Records from a collection:
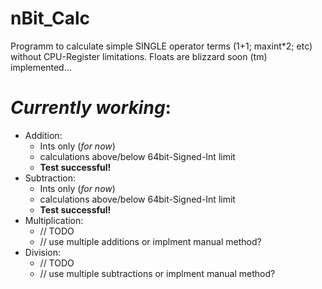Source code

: # nBit_Calc
Programm to calculate simple SINGLE operator terms (1+1; maxint\*2; etc) without CPU-Register limitations.
Floats are blizzard soon (tm) implemented...
# *Currently working*:
  - Addition: 
    - Ints only (*for now*)
    - calculations above/below 64bit-Signed-Int limit
    - **Test successful!**
  - Subtraction:
    - Ints only (*for now*)
    - calculations above/below 64bit-Signed-Int limit
    - **Test successful!**
  - Multiplication:
    - // TODO
    - // use multiple additions or implment manual method?
  - Division:
    - // TODO
    - // use multiple subtractions or implment manual method?
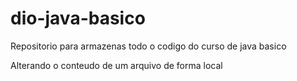 # dio-java-basico
Repositorio para armazenas todo o codigo do curso de java basico 

Alterando o conteudo de um arquivo de forma local 
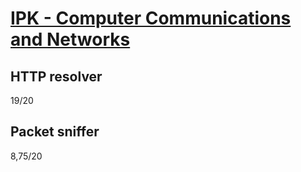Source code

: # [IPK - Computer Communications and Networks](https://www.fit.vut.cz/study/course/13334/)
## HTTP resolver <br>
19/20<br>
## Packet sniffer <br>
8,75/20
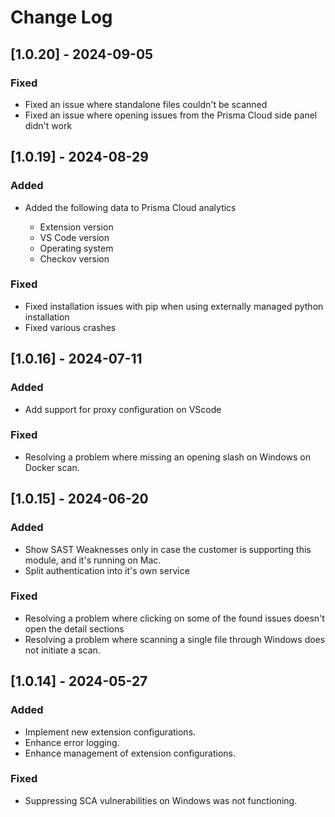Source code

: # Change Log

## [1.0.20] - 2024-09-05

### Fixed

- Fixed an issue where standalone files couldn't be scanned
- Fixed an issue where opening issues from the Prisma Cloud side panel didn't work

## [1.0.19] - 2024-08-29

### Added

- Added the following data to Prisma Cloud analytics

    - Extension version
    - VS Code version
    - Operating system
    - Checkov version

### Fixed

- Fixed installation issues with pip when using externally managed python installation
- Fixed various crashes

## [1.0.16] - 2024-07-11

### Added

- Add support for proxy configuration on VScode

### Fixed

- Resolving a problem where missing an opening slash on Windows on Docker scan.

## [1.0.15] - 2024-06-20

### Added

- Show SAST Weaknesses only in case the customer is supporting this module, and it's running on Mac.
- Split authentication into it's own service

### Fixed

- Resolving a problem where clicking on some of the found issues doesn't open the detail sections
- Resolving a problem where scanning a single file through Windows does not initiate a scan.


## [1.0.14] - 2024-05-27

### Added

- Implement new extension configurations.
- Enhance error logging.
- Enhance management of extension configurations.

### Fixed

- Suppressing SCA vulnerabilities on Windows was not functioning.
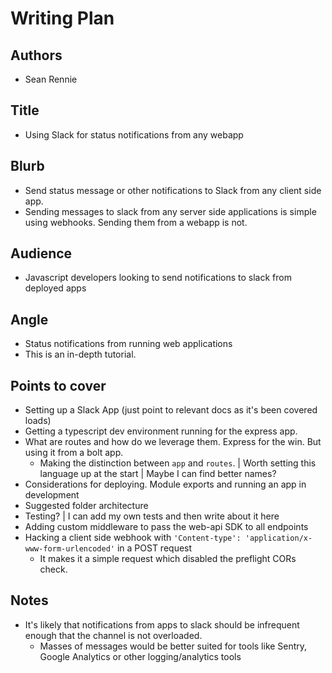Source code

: # Writing Plan

## Authors

- Sean Rennie

## Title

- Using Slack for status notifications from any webapp

## Blurb

- Send status message or other notifications to Slack from any client side app.
- Sending messages to slack from any server side applications is simple using webhooks. Sending them from a webapp is not.

## Audience

- Javascript developers looking to send notifications to slack from deployed apps

## Angle

- Status notifications from running web applications
- This is an in-depth tutorial.

## Points to cover

- Setting up a Slack App (just point to relevant docs as it's been covered loads)
- Getting a typescript dev environment running for the express app.
- What are routes and how do we leverage them. Express for the win. But using it from a bolt app.
  - Making the distinction between `app` and `routes`. | Worth setting this language up at the start | Maybe I can find better names?
- Considerations for deploying. Module exports and running an app in development
- Suggested folder architecture
- Testing? | I can add my own tests and then write about it here
- Adding custom middleware to pass the web-api SDK to all endpoints
- Hacking a client side webhook with `'Content-type': 'application/x-www-form-urlencoded'` in a POST request
  - It makes it a simple request which disabled the preflight CORs check.

## Notes

- It's likely that notifications from apps to slack should be infrequent enough that the channel is not overloaded.
  - Masses of messages would be better suited for tools like Sentry, Google Analytics or other logging/analytics tools
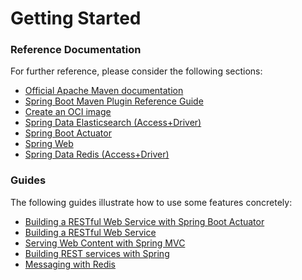 # Getting Started

### Reference Documentation

For further reference, please consider the following sections:

* [Official Apache Maven documentation](https://maven.apache.org/guides/index.html)
* [Spring Boot Maven Plugin Reference Guide](https://docs.spring.io/spring-boot/docs/2.4.1/maven-plugin/reference/html/)
* [Create an OCI image](https://docs.spring.io/spring-boot/docs/2.4.1/maven-plugin/reference/html/#build-image)
* [Spring Data Elasticsearch (Access+Driver)](https://docs.spring.io/spring-boot/docs/2.4.1/reference/htmlsingle/#boot-features-elasticsearch)
* [Spring Boot Actuator](https://docs.spring.io/spring-boot/docs/2.4.1/reference/htmlsingle/#production-ready)
* [Spring Web](https://docs.spring.io/spring-boot/docs/2.4.1/reference/htmlsingle/#boot-features-developing-web-applications)
* [Spring Data Redis (Access+Driver)](https://docs.spring.io/spring-boot/docs/2.4.1/reference/htmlsingle/#boot-features-redis)

### Guides

The following guides illustrate how to use some features concretely:

* [Building a RESTful Web Service with Spring Boot Actuator](https://spring.io/guides/gs/actuator-service/)
* [Building a RESTful Web Service](https://spring.io/guides/gs/rest-service/)
* [Serving Web Content with Spring MVC](https://spring.io/guides/gs/serving-web-content/)
* [Building REST services with Spring](https://spring.io/guides/tutorials/bookmarks/)
* [Messaging with Redis](https://spring.io/guides/gs/messaging-redis/)

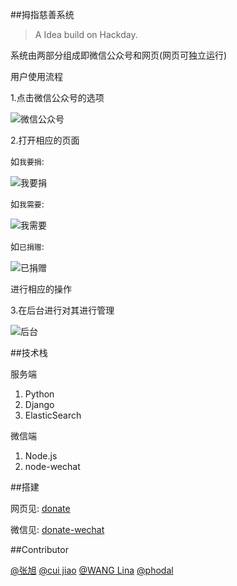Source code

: ##拇指慈善系统

> A Idea build on Hackday.

系统由两部分组成即微信公众号和网页(网页可独立运行)

用户使用流程

1.点击微信公众号的选项

![微信公众号](imgs/wechat.jpg)

2.打开相应的页面

如``我要捐``:

![我要捐](imgs/donate.jpg)


如``我需要``:

![我需要](imgs/need.jpg)


如``已捐赠``:

![已捐赠](imgs/search.jpg)

进行相应的操作

3.在后台进行对其进行管理

![后台](imgs/backend.jpg)

##技术栈

服务端

1. Python
2. Django
3. ElasticSearch

微信端

1. Node.js
2. node-wechat

##搭建

网页见: [donate](https://github.com/icharity/donate)

微信见: [donate-wechat](https://github.com/icharity/donate-wechat)

##Contributor

[@张旭](https://github.com/raingxm)
[@cui jiao](https://github.com/cuijiao)
[@WANG Lina](https://github.com/wanglina)
[@phodal](https://github.com/phodal)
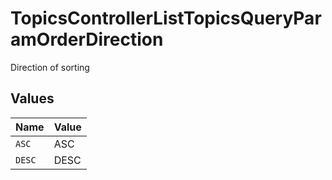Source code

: # TopicsControllerListTopicsQueryParamOrderDirection

Direction of sorting


## Values

| Name   | Value  |
| ------ | ------ |
| `ASC`  | ASC    |
| `DESC` | DESC   |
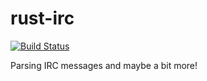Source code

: rust-irc
========

[![Build Status](https://travis-ci.org/infinityb/rust-irc.svg?branch=master)](https://travis-ci.org/infinityb/rust-irc)

Parsing IRC messages and maybe a bit more!
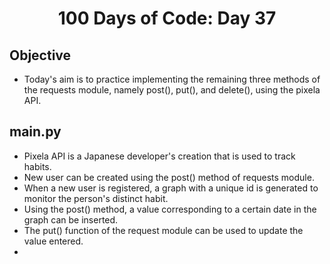 <h1 align="center">
    100 Days of Code: Day 37
  <br>
</h1>

## Objective
- Today's aim is to practice implementing the remaining three methods of the requests module, namely post(), put(), and delete(), using the pixela API.

## main.py
- Pixela API is a Japanese developer's creation that is used to track habits.
- New user can be created using the post() method of requests module.
- When a new user is registered, a graph with a unique id is generated to monitor the person's distinct habit.
- Using the post() method, a value corresponding to a certain date in the graph can be inserted.
- The put() function of the request module can be used to update the value entered.
-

* _DIRECTIONS FOR THIS TASK_
When you reproduce the data shown above, keep each line exact and omit every picture.

* _SOLUTION TO THE PROBLEM_
Source code

: # nBit_Calc
Programm to calculate simple SINGLE operator terms (1+1; maxint\*2; etc) without CPU-Register limitations.
Floats are blizzard soon (tm) implemented...
# *Currently working*:
  - Addition: 
    - Ints only (*for now*)
    - calculations above/below 64bit-Signed-Int limit
    - **Test successful!**
  - Subtraction:
    - Ints only (*for now*)
    - calculations above/below 64bit-Signed-Int limit
    - **Test successful!**
  - Multiplication:
    - // TODO
    - // use multiple additions or implment manual method?
  - Division:
    - // TODO
    - // use multiple subtractions or implment manual method?
 # dio-java-basico
Repositorio para armazenas todo o codigo do curso de java basico 

Alterando o conteudo de um arquivo de forma local 
Source code

: # [IPK - Computer Communications and Networks](https://www.fit.vut.cz/study/course/13334/)
## HTTP resolver <br>
19/20<br>
## Packet sniffer <br>
8,75/20
Source code

: # Change Log

## [1.0.20] - 2024-09-05

### Fixed

- Fixed an issue where standalone files couldn't be scanned
- Fixed an issue where opening issues from the Prisma Cloud side panel didn't work

## [1.0.19] - 2024-08-29

### Added

- Added the following data to Prisma Cloud analytics

    - Extension version
    - VS Code version
    - Operating system
    - Checkov version

### Fixed

- Fixed installation issues with pip when using externally managed python installation
- Fixed various crashes

## [1.0.16] - 2024-07-11

### Added

- Add support for proxy configuration on VScode

### Fixed

- Resolving a problem where missing an opening slash on Windows on Docker scan.

## [1.0.15] - 2024-06-20

### Added

- Show SAST Weaknesses only in case the customer is supporting this module, and it's running on Mac.
- Split authentication into it's own service

### Fixed

- Resolving a problem where clicking on some of the found issues doesn't open the detail sections
- Resolving a problem where scanning a single file through Windows does not initiate a scan.


## [1.0.14] - 2024-05-27

### Added

- Implement new extension configurations.
- Enhance error logging.
- Enhance management of extension configurations.

### Fixed

- Suppressing SCA vulnerabilities on Windows was not functioning.
Source code

: # Writing Plan

## Authors

- Sean Rennie

## Title

- Using Slack for status notifications from any webapp

## Blurb

- Send status message or other notifications to Slack from any client side app.
- Sending messages to slack from any server side applications is simple using webhooks. Sending them from a webapp is not.

## Audience

- Javascript developers looking to send notifications to slack from deployed apps

## Angle

- Status notifications from running web applications
- This is an in-depth tutorial.

## Points to cover

- Setting up a Slack App (just point to relevant docs as it's been covered loads)
- Getting a typescript dev environment running for the express app.
- What are routes and how do we leverage them. Express for the win. But using it from a bolt app.
  - Making the distinction between `app` and `routes`. | Worth setting this language up at the start | Maybe I can find better names?
- Considerations for deploying. Module exports and running an app in development
- Suggested folder architecture
- Testing? | I can add my own tests and then write about it here
- Adding custom middleware to pass the web-api SDK to all endpoints
- Hacking a client side webhook with `'Content-type': 'application/x-www-form-urlencoded'` in a POST request
  - It makes it a simple request which disabled the preflight CORs check.

## Notes

- It's likely that notifications from apps to slack should be infrequent enough that the channel is not overloaded.
  - Masses of messages would be better suited for tools like Sentry, Google Analytics or other logging/analytics tools
 # Getting Started

### Reference Documentation

For further reference, please consider the following sections:

* [Official Apache Maven documentation](https://maven.apache.org/guides/index.html)
* [Spring Boot Maven Plugin Reference Guide](https://docs.spring.io/spring-boot/docs/2.4.1/maven-plugin/reference/html/)
* [Create an OCI image](https://docs.spring.io/spring-boot/docs/2.4.1/maven-plugin/reference/html/#build-image)
* [Spring Data Elasticsearch (Access+Driver)](https://docs.spring.io/spring-boot/docs/2.4.1/reference/htmlsingle/#boot-features-elasticsearch)
* [Spring Boot Actuator](https://docs.spring.io/spring-boot/docs/2.4.1/reference/htmlsingle/#production-ready)
* [Spring Web](https://docs.spring.io/spring-boot/docs/2.4.1/reference/htmlsingle/#boot-features-developing-web-applications)
* [Spring Data Redis (Access+Driver)](https://docs.spring.io/spring-boot/docs/2.4.1/reference/htmlsingle/#boot-features-redis)

### Guides

The following guides illustrate how to use some features concretely:

* [Building a RESTful Web Service with Spring Boot Actuator](https://spring.io/guides/gs/actuator-service/)
* [Building a RESTful Web Service](https://spring.io/guides/gs/rest-service/)
* [Serving Web Content with Spring MVC](https://spring.io/guides/gs/serving-web-content/)
* [Building REST services with Spring](https://spring.io/guides/tutorials/bookmarks/)
* [Messaging with Redis](https://spring.io/guides/gs/messaging-redis/)

Source code

: ##拇指慈善系统

> A Idea build on Hackday.

系统由两部分组成即微信公众号和网页(网页可独立运行)

用户使用流程

1.点击微信公众号的选项

![微信公众号](imgs/wechat.jpg)

2.打开相应的页面

如``我要捐``:

![我要捐](imgs/donate.jpg)


如``我需要``:

![我需要](imgs/need.jpg)


如``已捐赠``:

![已捐赠](imgs/search.jpg)

进行相应的操作

3.在后台进行对其进行管理

![后台](imgs/backend.jpg)

##技术栈

服务端

1. Python
2. Django
3. ElasticSearch

微信端

1. Node.js
2. node-wechat

##搭建

网页见: [donate](https://github.com/icharity/donate)

微信见: [donate-wechat](https://github.com/icharity/donate-wechat)

##Contributor

[@张旭](https://github.com/raingxm)
[@cui jiao](https://github.com/cuijiao)
[@WANG Lina](https://github.com/wanglina)
[@phodal](https://github.com/phodal)
Source code

: # TopicsControllerListTopicsQueryParamOrderDirection

Direction of sorting


## Values

| Name   | Value  |
| ------ | ------ |
| `ASC`  | ASC    |
| `DESC` | DESC   |
Source code

: rust-irc
========

[![Build Status](https://travis-ci.org/infinityb/rust-irc.svg?branch=master)](https://travis-ci.org/infinityb/rust-irc)

Parsing IRC messages and maybe a bit more!
 <h1 align="center">
    100 Days of Code: Day 37
  <br>
</h1>

## Objective
- Today's aim is to practice implementing the remaining three methods of the requests module, namely post(), put(), and delete(), using the pixela API.

## main.py
- Pixela API is a Japanese developer's creation that is used to track habits.
- New user can be created using the post() method of requests module.
- When a new user is registered, a graph with a unique id is generated to monitor the person's distinct habit.
- Using the post() method, a value corresponding to a certain date in the graph can be inserted.
- The put() function of the request module can be used to update the value entered.
-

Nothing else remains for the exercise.